Did you have any of these codes?
8851 2
Fuel Pressure Regulator valve
Mechanical Malfunction
sporadic
768 8 
Random Multiple Cylinder. Misfire Detected
sporadic


_Modified by LeadFootA3 at 11:27 PM 12-17-2008_


----------



## rippie74 (Sep 26, 2007)

*Re: (GTI4john74)*


_Quote, originally posted by *GTI4john74* »_That is one sick worn-out Cam Follower! Yikes! I think mine's the B version since my car's a 2008, later 2007 build (11/2007).
How much does this cost to replace from the dealer? I'll probably DIY this particular one and get an Aftermarket KMD Cam Follower

Yo man... I have a 2008 GTI & my car had the "soft cam" in it. I brought my car into the dealership & they took it apart (after I told them I did already & all I needed was a cam follower because my cam looked great, _not a scratch on it_). 
Turns out I needed a new cam & follower & a new hpfp. All work was under warranty. 
The lesson here is *NEVER ASSUME ANYTHING*. Check your cam follower


----------



## SuckSquishBangBlow (Apr 5, 2007)

*Re: FV-QR (iGen3)*

Two quick points... Can you confirm that this is a revision A "one piece" cam? Because my mid 06 has a B cam...and if you absolutely need an MIL to get proper attention from a dealer/VOA go get a free revo trial and go WOT in 6th gear at 1500 rpm, you should have no problem getting a nasty fuel cut at stage 1 with that kind fueling wear.


----------



## csullivan (Jun 1, 2008)

I don't understand why there are so many people that are still operating under the "well, my car is a late 07, so I probably have the B cam."
CHECK. it takes 2 seconds.
And if you have an A, it's not the end of the world. Just means you need to be more attentive and check your follower. Plus, you'll know to watch it for further issues while you're still under warranty.


----------



## csullivan (Jun 1, 2008)

*Re: FV-QR (SuckSquishBangBlow)*


_Quote, originally posted by *SuckSquishBangBlow* »_ go get a free revo trial and go WOT in 6th gear at 1500 rpm, you should have no problem getting a nasty fuel cut at stage 1 with that kind fueling wear.

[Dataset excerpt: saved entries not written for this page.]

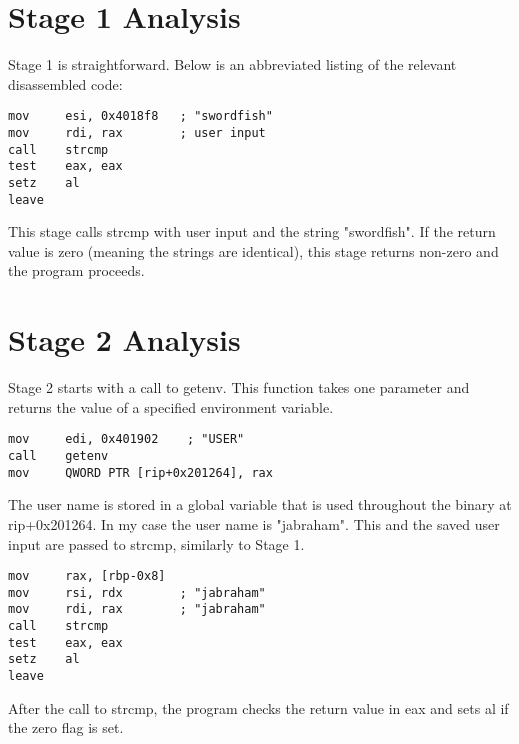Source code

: \documentclass{article}
\begin{document}
\newpage
\section{Stage 1 Analysis}
\begin{flushleft}
\vspace{.5pc}
\end{flushleft}
\par
Stage 1 is straightforward.  Below is an abbreviated listing of the relevant
disassembled code:
\begin{lstlisting}
mov     esi, 0x4018f8   ; "swordfish"
mov     rdi, rax        ; user input
call    strcmp
test    eax, eax
setz    al
leave
\end{lstlisting}
\par
This stage calls strcmp with user input and the string "swordfish".  If the 
return value is zero (meaning the strings are identical), this stage returns 
non-zero and the program proceeds.

\newpage
\section{Stage 2 Analysis}
\begin{flushleft}
\vspace{.5pc}
\end{flushleft}
\par
Stage 2 starts with a call to getenv.  This function takes one parameter and 
returns the value of a specified environment variable.
\begin{lstlisting}
mov     edi, 0x401902    ; "USER"
call    getenv
mov     QWORD PTR [rip+0x201264], rax
\end{lstlisting}
\par
The user name is stored in a global variable that is used throughout the 
binary at rip+0x201264.  In my case the user name is "jabraham".  This and the 
saved user input are passed to strcmp, similarly to Stage 1.
\begin{lstlisting}
mov     rax, [rbp-0x8]
mov     rsi, rdx        ; "jabraham"
mov     rdi, rax        ; "jabraham"
call    strcmp
test    eax, eax
setz    al
leave
\end{lstlisting}
\par
After the call to strcmp, the program checks the return value in eax and sets 
al if the zero flag is set.
\end{document}
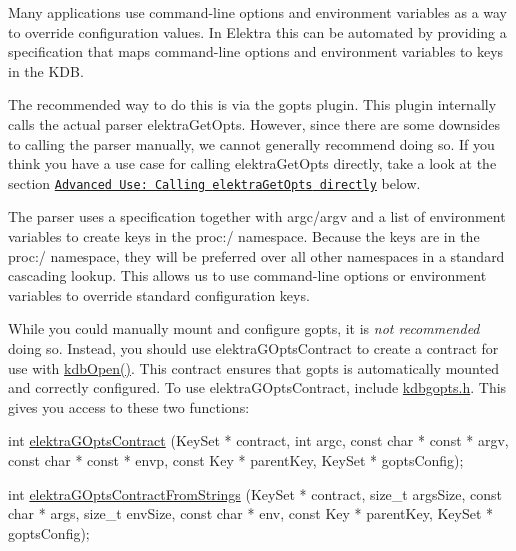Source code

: Many applications use command-\/line options and environment variables as a way to override configuration values. In Elektra this can be automated by providing a specification that maps command-\/line options and environment variables to keys in the K\+DB.

The recommended way to do this is via the {\ttfamily gopts} plugin. This plugin internally calls the actual parser {\ttfamily elektra\+Get\+Opts}. However, since there are some downsides to calling the parser manually, we cannot generally recommend doing so. If you think you have a use case for calling {\ttfamily elektra\+Get\+Opts} directly, take a look at the section \href{#elektra-opts}{\tt Advanced Use\+: Calling {\ttfamily elektra\+Get\+Opts} directly} below.

The parser uses a specification together with {\ttfamily argc}/{\ttfamily argv} and a list of environment variables to create keys in the {\ttfamily proc\+:/} namespace. Because the keys are in the {\ttfamily proc\+:/} namespace, they will be preferred over all other namespaces in a standard cascading lookup. This allows us to use command-\/line options or environment variables to override standard configuration keys.

While you could manually mount and configure {\ttfamily gopts}, it is {\itshape not recommended} doing so. Instead, you should use {\ttfamily elektra\+G\+Opts\+Contract} to create a contract for use with {\ttfamily \hyperlink{group__kdb_ga844e1299a84c3fbf1d3a905c5c893ba5}{kdb\+Open()}}. This contract ensures that {\ttfamily gopts} is automatically mounted and correctly configured. To use {\ttfamily elektra\+G\+Opts\+Contract}, include {\ttfamily \hyperlink{kdbgopts_8h}{kdbgopts.\+h}}. This gives you access to these two functions\+:


\begin{DoxyCode}
\textcolor{keywordtype}{int} \hyperlink{contracts_8c_af4f606fc2179e917a10c77dab576d648}{elektraGOptsContract} (KeySet * contract, \textcolor{keywordtype}{int} argc, \textcolor{keyword}{const} \textcolor{keywordtype}{char} * \textcolor{keyword}{const} * argv, \textcolor{keyword}{const}
       \textcolor{keywordtype}{char} * \textcolor{keyword}{const} * envp, \textcolor{keyword}{const} Key * parentKey, KeySet * goptsConfig);

\textcolor{keywordtype}{int} \hyperlink{contracts_8c_ade81f23438c00b284247955e8b4b207d}{elektraGOptsContractFromStrings} (KeySet * contract, \textcolor{keywordtype}{size\_t} argsSize, \textcolor{keyword}{
      const} \textcolor{keywordtype}{char} * args, \textcolor{keywordtype}{size\_t} envSize, \textcolor{keyword}{const} \textcolor{keywordtype}{char} * env, \textcolor{keyword}{const} Key * parentKey, KeySet * goptsConfig);
\end{DoxyCode}


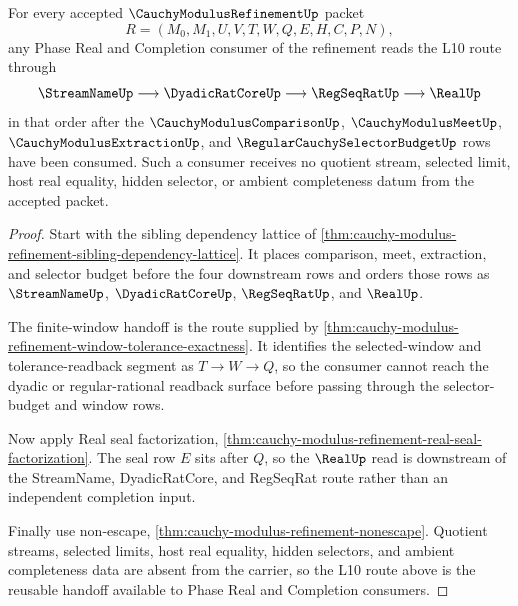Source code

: \begin{theorem}
\label{thm:cauchy-modulus-refinement-l10-sibling-route}
For every accepted $\CauchyModulusRefinementUp$ packet
$$
R=(M_0,M_1,U,V,T,W,Q,E,H,C,P,N),
$$
any Phase Real and Completion consumer of the refinement reads the L10 route through
$$
\StreamNameUp \longrightarrow \DyadicRatCoreUp \longrightarrow \RegSeqRatUp \longrightarrow \RealUp
$$
in that order after the $\CauchyModulusComparisonUp$, $\CauchyModulusMeetUp$, $\CauchyModulusExtractionUp$, and $\RegularCauchySelectorBudgetUp$ rows have been consumed. Such a consumer receives no quotient stream, selected limit, host real equality, hidden selector, or ambient completeness datum from the accepted packet.
\end{theorem}
\begin{proof}
Start with the sibling dependency lattice of \autoref{thm:cauchy-modulus-refinement-sibling-dependency-lattice}. It places comparison, meet, extraction, and selector budget before the four downstream rows and orders those rows as $\StreamNameUp$, $\DyadicRatCoreUp$, $\RegSeqRatUp$, and $\RealUp$.

The finite-window handoff is the route supplied by \autoref{thm:cauchy-modulus-refinement-window-tolerance-exactness}. It identifies the selected-window and tolerance-readback segment as $T \longrightarrow W \longrightarrow Q$, so the consumer cannot reach the dyadic or regular-rational readback surface before passing through the selector-budget and window rows.

Now apply Real seal factorization, \autoref{thm:cauchy-modulus-refinement-real-seal-factorization}. The seal row $E$ sits after $Q$, so the $\RealUp$ read is downstream of the StreamName, DyadicRatCore, and RegSeqRat route rather than an independent completion input.

Finally use non-escape, \autoref{thm:cauchy-modulus-refinement-nonescape}. Quotient streams, selected limits, host real equality, hidden selectors, and ambient completeness data are absent from the carrier, so the L10 route above is the reusable handoff available to Phase Real and Completion consumers.
\end{proof}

Can't you just pull a fuse and accomplish the same code?


----------



## b0mb3r (Nov 9, 2006)

*Re: FV-QR*

wow... this is a further proof that this thing needs to be checked and replaced regularly.... Hopefully you will get it fixed.


----------



## brekdown29 (Jun 26, 2007)

this thread really drives the point home...i will absolutely be checking for wear on the follower every 10,000 miles from now on and when it needs replacing, i'll spring for kmd's solution.


----------



## GTI4john74 (Sep 23, 2008)

Just a quick question, when you check the CAM and removing the plate cover, do I need to depressurize the bleeder valve first? and then remove the plate to sneak into it?
the DIY here in Vortex didn't say anything...so I was kind of concerned cause replacing the Cam follower meant you had to depressurize the bleeder valve. anyone?
pardon the noob question











_Modified by GTI4john74 at 3:50 PM 12-18-2008_


----------



## iGen3 (Mar 21, 2002)

*Re: (GTI4john74)*

just dropped it off at the dealer. 
should it turn out that I need to call/write VOA, what number/email address do I use? 
Never did this before.....
I'd actually rather write and email/send a letter than call...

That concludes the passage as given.